A little good — and a lot bad — in state budget pitch
It doesn’t surprise us in any way that Gov. Tom Wolf’s latest and last budget proposal is a mixed bag.
We commend the governor, in his last year before term limits will prompt his retirement, for at least one great idea: Reducing the state’s corporate income tax rate.
The state’s 9.99% tax rate on corporate income is one of the highest in the country. Maryland’s top corporate tax rate is 8.25%. New York’s top corporate tax rate is 7.25%. West Virginia’s is 6.5%. Virginia’s and Michigan’s are 6%.
Reducing our corporate tax rate — and Wolf’s plan calls for gradually reducing it to 5.99% by 2027 — would help Pennsylvania’s communities lure employers from our neighboring states, bringing much-needed jobs to Pennsylvania.
Wolf first proposed cutting the state’s corporate tax rate in his first year as governor, while also closing loopholes so that the tax would be fairly and evenly applied to Pennsylvania’s businesses. We credit Wolf for continuing to advocate for a better tax climate for employers and potential employers.
We also agree with Wolf that the state needs to increase the minimum wage, though we remain skeptical that rural parts of the state need to see it as high as the $15 an hour his gradual increases will reach and believe smaller increments to a lower target would be more reasonable. We also are grateful, as state Rep. Jeff Wheeland noted, that economic conditions already are pushing wages up more naturally.
Unfortunately, while there are some good ideas in this budget plan, there are far more bad ideas.
As state Rep. Joe Hamm, R-Hepburn Township notes, this budget increases spending by about $6.2 billion and about 16.7% from the previous year’s budget.
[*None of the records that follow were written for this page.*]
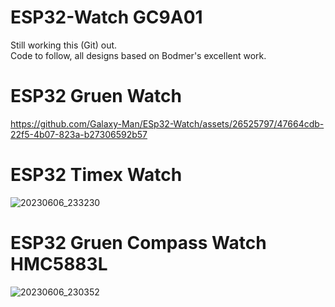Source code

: # ESP32-Watch GC9A01

Still working this (Git) out.  
Code to follow, all designs based on Bodmer's excellent work.

# ESP32 Gruen Watch  
https://github.com/Galaxy-Man/ESp32-Watch/assets/26525797/47664cdb-22f5-4b07-823a-b27306592b57

# ESP32 Timex Watch  
![20230606_233230](https://github.com/Galaxy-Man/ESp32-Watch/assets/26525797/b5271d8d-8c52-4c21-984f-e3d3f8add635)

# ESP32 Gruen Compass Watch HMC5883L  
![20230606_230352](https://github.com/Galaxy-Man/ESp32-Watch/assets/26525797/4a56e7df-2d98-48be-b30c-cb3a051e812f)
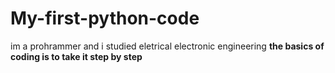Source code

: # My-first-python-code
im a prohrammer and i studied eletrical electronic engineering
**the basics of coding is to take it step by step**
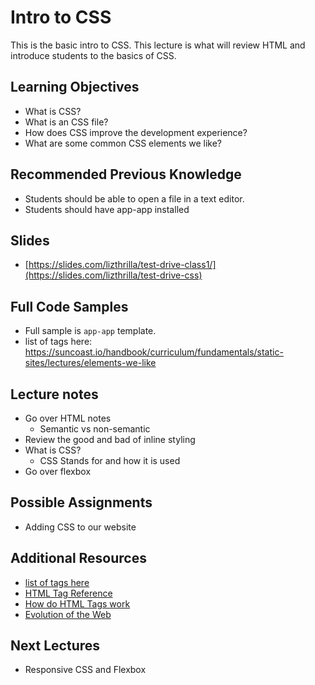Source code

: # Intro to CSS

This is the basic intro to CSS. This lecture is what will review HTML and introduce students to the basics of CSS.

## Learning Objectives

- What is CSS?
- What is an CSS file?
- How does CSS improve the development experience?
- What are some common CSS elements we like?

## Recommended Previous Knowledge

- Students should be able to open a file in a text editor.
- Students should have app-app installed

## Slides

- [https://slides.com/lizthrilla/test-drive-class1/](https://slides.com/lizthrilla/test-drive-css)

## Full Code Samples

- Full sample is `app-app` template.
- list of tags here: https://suncoast.io/handbook/curriculum/fundamentals/static-sites/lectures/elements-we-like

## Lecture notes

- Go over HTML notes
  - Semantic vs non-semantic
- Review the good and bad of inline styling
- What is CSS?
  - CSS Stands for and how it is used
- Go over flexbox

## Possible Assignments

- Adding CSS to our website

## Additional Resources

- [list of tags here](https://suncoast.io/handbook/curriculum/fundamentals/static-sites/lectures/elements-we-like)
- [HTML Tag Reference](https://developer.mozilla.org/en-US/docs/Web/HTML/Element)
- [How do HTML Tags work](https://developer.mozilla.org/en-US/Learn/HTML/HTML_tags)
- [Evolution of the Web](http://www.evolutionoftheweb.com)

## Next Lectures

- Responsive CSS and Flexbox
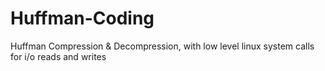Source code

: # Huffman-Coding
Huffman Compression &amp; Decompression, with low level linux system calls for i/o reads and writes
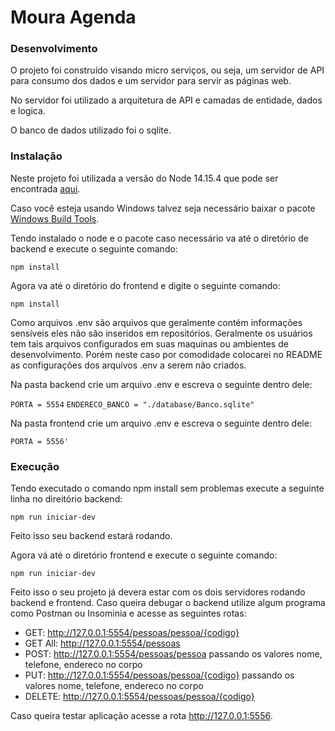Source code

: # Moura Agenda

### Desenvolvimento

O projeto foi construído visando micro serviços, ou seja, um servidor de API para consumo dos dados e um servidor para servir as páginas web.

No servidor foi utilizado a arquitetura de API e camadas de entidade, dados e logica.

O banco de dados utilizado foi o sqlite.

### Instalação

Neste projeto foi utilizada a versão do Node 14.15.4 que pode ser encontrada [aqui](https://nodejs.org/dist/v14.15.4/node-v14.15.4-x64.msi).

Caso você esteja usando Windows talvez seja necessário baixar o pacote [Windows Build Tools](https://www.npmjs.com/package/windows-build-tools).

Tendo instalado o node e o pacote caso necessário va até o diretório de backend e execute o seguinte comando: 

`npm install`

Agora va até o diretório do frontend e digite o seguinte comando:

`npm install`

Como arquivos .env são arquivos que geralmente contém informações sensíveis eles não são inseridos em repositórios. Geralmente os usuários tem tais arquivos configurados em suas maquinas ou ambientes de desenvolvimento. Porém neste caso por comodidade colocarei no README as configurações dos arquivos .env a serem não criados.

Na pasta backend crie um arquivo .env e escreva o seguinte dentro dele: 

`PORTA = 5554`
`ENDERECO_BANCO = "./database/Banco.sqlite"`

Na pasta frontend crie um arquivo .env e escreva o seguinte dentro dele:

`PORTA = 5556'`

### Execução

Tendo executado o comando npm install sem problemas execute a seguinte linha no direitório backend:

`npm run iniciar-dev`

Feito isso seu backend estará rodando.

Agora vá até o diretório frontend e execute o seguinte comando:

`npm run iniciar-dev`

Feito isso o seu projeto já devera estar com os dois servidores rodando backend e frontend. Caso queira debugar o backend utilize algum programa como Postman ou Insominia e acesse as seguintes rotas: 

* GET: http://127.0.0.1:5554/pessoas/pessoa/{codigo}
* GET All: http://127.0.0.1:5554/pessoas
* POST: http://127.0.0.1:5554/pessoas/pessoa passando os valores nome, telefone, endereco no corpo
* PUT: http://127.0.0.1:5554/pessoas/pessoa/{codigo} passando os valores nome, telefone, endereco no corpo
* DELETE: http://127.0.0.1:5554/pessoas/pessoa/{codigo}

Caso queira testar aplicação acesse a rota http://127.0.0.1:5556.
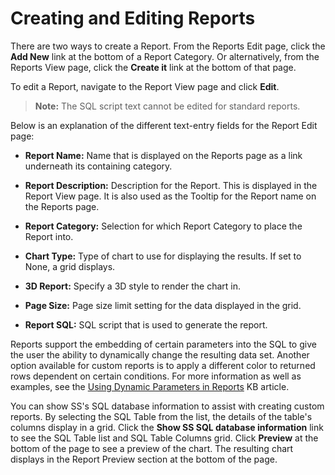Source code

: [title]: # "Creating and Editing Reports"
[tags]: # "Creating and Editing Reports"
[priority]: # "21"

# Creating and Editing Reports

There are two ways to create a Report. From the Reports Edit page, click the **Add New** link at the bottom of a Report Category. Or alternatively, from the Reports View page, click the **Create it** link at the bottom of that page.

To edit a Report, navigate to the Report View page and click **Edit**.

> **Note:** The SQL script text cannot be edited for standard reports.

Below is an explanation of the different text-entry fields for the Report Edit page:

- **Report Name:** Name that is displayed on the Reports page as a link underneath its containing category.

- **Report Description:** Description for the Report. This is displayed in the Report View page. It is also used as the Tooltip for the Report name on the Reports page.

- **Report Category:** Selection for which Report Category to place the Report into.

- **Chart Type:** Type of chart to use for displaying the results. If set to None, a grid displays.

- **3D Report:** Specify a 3D style to render the chart in.

- **Page Size:** Page size limit setting for the data displayed in the grid.

- **Report SQL:** SQL script that is used to generate the report.

Reports support the embedding of certain parameters into the SQL to give the user the ability to dynamically change the resulting data set. Another option available for custom reports is to apply a different color to returned rows dependent on certain conditions. For more information as well as examples, see the [Using Dynamic Parameters in Reports](https://updates.thycotic.net/link.ashx?SSUserGuide_SecretServerReportParameters) KB article.

You can show SS's SQL database information to assist with creating custom reports. By selecting the SQL Table from the list, the details of the table's columns display in a grid. Click the **Show SS SQL database information** link to see the SQL Table list and SQL Table Columns grid. Click **Preview** at the bottom of the page to see a preview of the chart. The resulting chart displays in the Report Preview section at the bottom of the page.
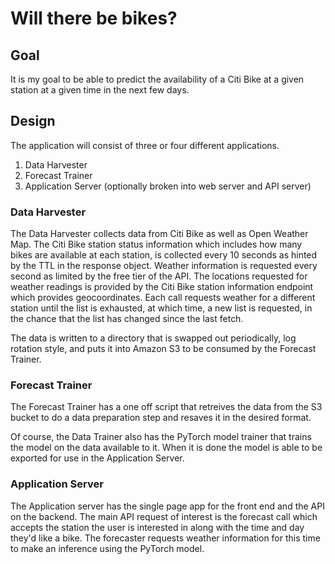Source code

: # Will there be bikes?

## Goal

It is my goal to be able to predict the availability of a Citi Bike at a given station at a given time in the next few days.


## Design

The application will consist of three or four different applications.

1. Data Harvester
1. Forecast Trainer
1. Application Server (optionally broken into web server and API server)

### Data Harvester

The Data Harvester collects data from Citi Bike as well as Open Weather Map. The Citi Bike station status information which includes how many bikes are available at each station, is collected every 10 seconds as hinted by the TTL in the response object. Weather information is requested every second as limited by the free tier of the API. The locations requested for weather readings is provided by the Citi Bike station information endpoint which provides geocoordinates. Each call requests weather for a different station until the list is exhausted, at which time, a new list is requested, in the chance that the list has changed since the last fetch.

The data is written to a directory that is swapped out periodically, log rotation style, and puts it into Amazon S3 to be consumed by the Forecast Trainer.

### Forecast Trainer

The Forecast Trainer has a one off script that retreives the data from the S3 bucket to do a data preparation step and resaves it in the desired format.

Of course, the Data Trainer also has the PyTorch model trainer that trains the model on the data available to it. When it is done the model is able to be exported for use in the Application Server.

### Application Server

The Application server has the single page app for the front end and the API on the backend. The main API request of interest is the forecast call which accepts the station the user is interested in along with the time and day they'd like a bike. The forecaster requests weather information for this time to make an inference using the PyTorch model.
Such an enormous increase is baffling when unemployment continues to fall, wages and salaries are rising throughout the country and in Pennsylvania.
We could perhaps see the logic of an increase in spending if the country was at the precipice of a recession. But an increase in spending when the economy is emerging from the toll of a pandemic and economic slowdown is counterintuitive. It leaves the state ill-equipped to handle the next downturn.
Our Republican lawmakers’ prudence is correct. The state should continue to build up its reserves so it has the option for tax rebates or increased assistance programs when that downturn arrives.
State Sen. Gene Yaw also is right to sound the alarm again about Wolf’s commitment to the Regional Greenhouse Gas Initiative. If Yaw’s predictions of increased electric and utility bills come true — or even if they miss the 36% increases he foresees and only come partially true — the hit to homeowners’ pocketbooks may see that downturn arrive sooner rather than later.
While we support the efforts to reduce the state’s corporate income tax and raise the minimum wage, as a whole this budget plan spends too much, includes proposals that could lead to higher utility bills and is reckless in disregarding what steps the state may need to take in a downturn.